***** MATERIAL SHOWN *****

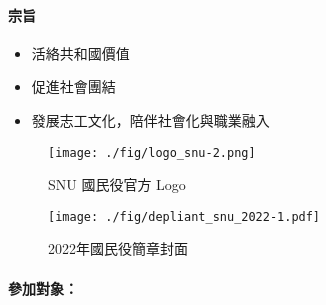 \documentclass[a4paper,14pt]{extarticle}
\theoremstyle{plain}
\theoremstyle{remark}
\numberwithin{equation}{section}
\begin{document}

\paragraph{宗旨}



\begin{itemize}
	\item 活絡共和國價值 %
	\item 促進社會團結 %
	\item  發展志工文化，陪伴社會化與職業融入 %
\end{itemize}


\begin{figure}[H]
	\centering
\texttt{[image: ./fig/logo\_snu-2.png]}
	\caption{SNU 國民役官方 Logo}
\end{figure}

\begin{figure}[H]
	\centering
	\texttt{[image: ./fig/depliant\_snu\_2022-1.pdf]}
	\caption{2022年國民役簡章封面}
\end{figure}



\paragraph{參加對象：}

\end{document}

*****

▶ _WHAT YOU ARE ASKED TO DO_:
The reply must contain every entry above, exactly as written, and none of the pictures.

▶ _ANSWER TO THIS TASK_:
 \documentclass[a4paper,14pt]{extarticle}
\theoremstyle{plain}
\theoremstyle{remark}
\numberwithin{equation}{section}
\begin{document}

\paragraph{宗旨}



\begin{itemize}
	\item 活絡共和國價值 %
	\item 促進社會團結 %
	\item  發展志工文化，陪伴社會化與職業融入 %
\end{itemize}


\begin{figure}[H]
	\centering
\texttt{[image: ./fig/logo\_snu-2.png]}
	\caption{SNU 國民役官方 Logo}
\end{figure}

\begin{figure}[H]
	\centering
	\texttt{[image: ./fig/depliant\_snu\_2022-1.pdf]}
	\caption{2022年國民役簡章封面}
\end{figure}



\paragraph{參加對象：}

\end{document}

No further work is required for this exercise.